Programmer Analyst II (FSP) at Pharmaceutical Product Development (PPD)

JOB DESCRIPTION

PPD clinical research services’s mission is to improve health. It starts as an idea to cure. It becomes a life saved. All in-between, it’s you! We know that meaningful results not only require the right approach, but also the right people.  We invite you to re-imagine health promoting protocols with us, working alongside our talented, bright and energetic teams.

We are passionate about being data and technically agile and driving enhanced value for our clients and patients. Determined to improve patient health, we help PPD provide industry-leading statistical, programming and clinical pharmacology contributions through global delivery, consistent quality adherence and scientific insight.  

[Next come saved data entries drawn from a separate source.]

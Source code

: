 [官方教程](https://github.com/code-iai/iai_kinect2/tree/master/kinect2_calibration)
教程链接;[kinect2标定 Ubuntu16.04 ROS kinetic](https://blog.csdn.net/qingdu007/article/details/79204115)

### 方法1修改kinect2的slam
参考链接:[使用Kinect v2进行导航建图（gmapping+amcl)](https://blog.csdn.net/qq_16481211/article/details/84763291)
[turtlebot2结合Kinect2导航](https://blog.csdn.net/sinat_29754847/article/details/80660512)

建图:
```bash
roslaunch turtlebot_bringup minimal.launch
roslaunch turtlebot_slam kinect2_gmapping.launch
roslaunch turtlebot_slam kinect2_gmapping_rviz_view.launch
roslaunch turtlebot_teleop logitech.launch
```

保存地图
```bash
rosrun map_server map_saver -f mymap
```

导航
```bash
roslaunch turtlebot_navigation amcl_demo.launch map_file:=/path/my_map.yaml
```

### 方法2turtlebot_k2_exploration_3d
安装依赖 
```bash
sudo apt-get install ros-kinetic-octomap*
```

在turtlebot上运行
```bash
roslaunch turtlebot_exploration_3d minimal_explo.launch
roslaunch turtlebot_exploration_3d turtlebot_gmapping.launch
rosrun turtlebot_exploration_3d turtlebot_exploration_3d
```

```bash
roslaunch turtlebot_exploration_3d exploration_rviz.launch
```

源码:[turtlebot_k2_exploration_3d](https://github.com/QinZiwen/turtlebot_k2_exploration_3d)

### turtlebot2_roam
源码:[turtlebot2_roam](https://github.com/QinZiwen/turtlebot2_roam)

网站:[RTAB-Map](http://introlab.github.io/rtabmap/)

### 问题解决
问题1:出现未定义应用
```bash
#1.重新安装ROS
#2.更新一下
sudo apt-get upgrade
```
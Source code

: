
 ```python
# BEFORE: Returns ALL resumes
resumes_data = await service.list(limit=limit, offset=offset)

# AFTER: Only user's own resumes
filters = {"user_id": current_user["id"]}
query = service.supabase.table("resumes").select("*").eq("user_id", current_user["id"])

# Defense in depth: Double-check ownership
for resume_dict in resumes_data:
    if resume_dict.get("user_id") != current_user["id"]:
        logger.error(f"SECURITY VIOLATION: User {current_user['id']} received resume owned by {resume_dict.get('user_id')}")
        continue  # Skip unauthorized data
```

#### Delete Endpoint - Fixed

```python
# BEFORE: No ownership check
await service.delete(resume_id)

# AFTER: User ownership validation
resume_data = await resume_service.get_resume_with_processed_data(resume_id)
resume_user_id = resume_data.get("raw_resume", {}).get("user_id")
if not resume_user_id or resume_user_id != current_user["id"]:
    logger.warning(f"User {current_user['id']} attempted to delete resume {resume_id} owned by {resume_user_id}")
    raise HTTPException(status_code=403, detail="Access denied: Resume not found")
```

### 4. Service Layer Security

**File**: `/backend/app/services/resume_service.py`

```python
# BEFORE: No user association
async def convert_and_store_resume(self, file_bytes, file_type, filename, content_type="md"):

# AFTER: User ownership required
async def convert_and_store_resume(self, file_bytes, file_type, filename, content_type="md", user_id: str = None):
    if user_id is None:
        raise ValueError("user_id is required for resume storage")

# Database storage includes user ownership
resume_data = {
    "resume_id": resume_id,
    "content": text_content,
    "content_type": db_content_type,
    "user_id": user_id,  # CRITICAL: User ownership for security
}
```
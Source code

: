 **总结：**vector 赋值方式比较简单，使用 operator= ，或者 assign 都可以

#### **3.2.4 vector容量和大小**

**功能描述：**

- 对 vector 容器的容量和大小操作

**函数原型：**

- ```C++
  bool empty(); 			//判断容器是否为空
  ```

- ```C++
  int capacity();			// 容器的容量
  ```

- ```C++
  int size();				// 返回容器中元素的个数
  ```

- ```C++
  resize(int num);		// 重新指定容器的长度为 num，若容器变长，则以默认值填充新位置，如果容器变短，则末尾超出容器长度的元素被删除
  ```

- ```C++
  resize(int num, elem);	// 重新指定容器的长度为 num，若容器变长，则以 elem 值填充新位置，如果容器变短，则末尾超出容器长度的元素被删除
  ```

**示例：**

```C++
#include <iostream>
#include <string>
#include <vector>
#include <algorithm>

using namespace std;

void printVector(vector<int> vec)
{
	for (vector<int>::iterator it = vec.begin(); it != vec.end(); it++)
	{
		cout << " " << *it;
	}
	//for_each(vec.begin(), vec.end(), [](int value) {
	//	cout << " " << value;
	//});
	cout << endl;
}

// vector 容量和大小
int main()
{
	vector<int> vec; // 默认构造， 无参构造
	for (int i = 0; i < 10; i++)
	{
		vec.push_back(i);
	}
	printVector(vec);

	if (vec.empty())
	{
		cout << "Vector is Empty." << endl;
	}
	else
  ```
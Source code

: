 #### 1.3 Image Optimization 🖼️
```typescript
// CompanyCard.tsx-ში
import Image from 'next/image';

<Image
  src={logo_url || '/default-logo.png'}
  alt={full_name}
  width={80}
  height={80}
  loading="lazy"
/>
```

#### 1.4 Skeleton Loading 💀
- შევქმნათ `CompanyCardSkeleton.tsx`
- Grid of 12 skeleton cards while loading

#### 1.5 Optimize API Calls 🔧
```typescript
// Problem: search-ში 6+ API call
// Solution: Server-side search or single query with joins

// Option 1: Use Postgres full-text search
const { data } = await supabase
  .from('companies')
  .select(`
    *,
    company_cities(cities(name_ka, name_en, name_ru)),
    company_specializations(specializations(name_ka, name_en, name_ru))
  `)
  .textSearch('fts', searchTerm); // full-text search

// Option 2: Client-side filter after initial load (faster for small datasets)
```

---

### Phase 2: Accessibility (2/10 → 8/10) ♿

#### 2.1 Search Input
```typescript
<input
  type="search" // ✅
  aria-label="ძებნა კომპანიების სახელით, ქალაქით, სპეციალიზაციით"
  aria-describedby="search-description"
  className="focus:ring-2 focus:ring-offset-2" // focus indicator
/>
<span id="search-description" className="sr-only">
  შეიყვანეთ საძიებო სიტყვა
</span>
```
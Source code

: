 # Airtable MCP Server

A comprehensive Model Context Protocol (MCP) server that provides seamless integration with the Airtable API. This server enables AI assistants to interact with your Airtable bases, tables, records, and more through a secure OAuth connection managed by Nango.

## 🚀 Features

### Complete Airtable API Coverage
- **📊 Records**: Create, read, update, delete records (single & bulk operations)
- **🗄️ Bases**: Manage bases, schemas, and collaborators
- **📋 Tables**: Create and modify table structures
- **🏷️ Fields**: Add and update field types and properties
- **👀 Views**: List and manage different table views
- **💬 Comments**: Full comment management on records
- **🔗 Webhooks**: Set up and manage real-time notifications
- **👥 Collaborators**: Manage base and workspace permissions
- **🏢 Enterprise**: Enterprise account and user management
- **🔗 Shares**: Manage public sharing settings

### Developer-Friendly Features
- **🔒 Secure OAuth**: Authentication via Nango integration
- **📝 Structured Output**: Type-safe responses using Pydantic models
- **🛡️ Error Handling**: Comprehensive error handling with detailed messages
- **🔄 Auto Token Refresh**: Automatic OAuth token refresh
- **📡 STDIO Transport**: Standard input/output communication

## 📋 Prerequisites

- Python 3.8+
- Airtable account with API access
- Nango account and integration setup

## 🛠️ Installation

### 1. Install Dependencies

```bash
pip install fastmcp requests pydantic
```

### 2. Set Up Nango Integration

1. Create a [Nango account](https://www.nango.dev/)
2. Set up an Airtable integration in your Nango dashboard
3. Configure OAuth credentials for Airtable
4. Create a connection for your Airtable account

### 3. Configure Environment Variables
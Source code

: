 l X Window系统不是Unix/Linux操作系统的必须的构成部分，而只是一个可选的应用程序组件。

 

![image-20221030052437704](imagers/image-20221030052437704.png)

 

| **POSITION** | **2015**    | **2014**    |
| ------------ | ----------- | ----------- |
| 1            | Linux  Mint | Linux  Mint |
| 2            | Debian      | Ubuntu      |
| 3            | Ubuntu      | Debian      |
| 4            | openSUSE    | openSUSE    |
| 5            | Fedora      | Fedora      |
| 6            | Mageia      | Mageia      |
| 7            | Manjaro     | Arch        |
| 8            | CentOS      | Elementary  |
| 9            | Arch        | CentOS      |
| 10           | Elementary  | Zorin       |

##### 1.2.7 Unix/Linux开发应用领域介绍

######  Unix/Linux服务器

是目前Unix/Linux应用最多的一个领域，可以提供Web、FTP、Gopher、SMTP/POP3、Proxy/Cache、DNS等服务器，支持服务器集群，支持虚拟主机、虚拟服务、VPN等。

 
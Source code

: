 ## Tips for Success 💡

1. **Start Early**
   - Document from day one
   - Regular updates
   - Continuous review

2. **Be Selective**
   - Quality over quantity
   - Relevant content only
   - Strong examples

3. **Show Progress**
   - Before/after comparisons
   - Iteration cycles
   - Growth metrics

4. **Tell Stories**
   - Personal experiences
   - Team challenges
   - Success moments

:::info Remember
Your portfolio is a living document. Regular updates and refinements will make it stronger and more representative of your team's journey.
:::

As a Programmer Analyst II within our FSP pillar, you will perform bioinformatics programming activities for the statistical and computational considerations of research projects in a client-dedicated capacity.

Essential Functions:

• Performs programming tasks as assigned by study project team leads that includes but is not limited to independently creating, executing, maintaining, and validating programs that transfer data across multiple data management systems or operating systems, combining data from a variety of sources and structures, generating and storing summary data from a variety of sources, generating reports or combining multiple databases and validating programs that generate listings, tables and figures using SAS and standard tools and processes. 
• Prepares and analyzes clinical trial patient datasets, such as laboratory data, vital signs data, tumor response data, imaging data, quality of life and well-being questionnaire data, or adverse events data, for clinical research purposes.
• Consults with researchers and multi-disciplinary project teams to analyze problems and recommend technology-based solutions and computational strategies for the specific project as assigned.
• Develops the customized codes to utilize existing tools and applications to provide the outputs or to validate outputs for clinical bioinformatics or technical use.
• Acts as the programming lead on studies of simple-moderate complexity to deliver on lead tasks/responsibilities.
• Actively seeks information to gain good understanding of the role of the lead programmer in the overall process and may act as the lead programmer on simple to moderately complex projects under close supervision.
• Ensures adherence to departmental working practice documents and SOPs, and contributes to the development informal training materials.
• Increases knowledge base and professional skills in areas including programming, technology and techniques, clinical trials, and the pharmaceutical industry by working closely with mentors, attending presentation / teaching events, and contributing to other general department documents and policies by assisting mentors with implementing best practice documents and articles.

Job Qualification

Education and Experience:

• Master's degree in computer science, statistics, biostatistics, mathematics or related field and at least 1 year of experience that provides the knowledge, skills, and abilities to perform the job requirements

OR

• Bachelor's degree in computer science, statistics, biostatistics, mathematics or related field or equivalent and relevant formal academic / vocational qualification, and at least 3 years of experience that provides the knowledge, skills, and abilities to perform the job requirements.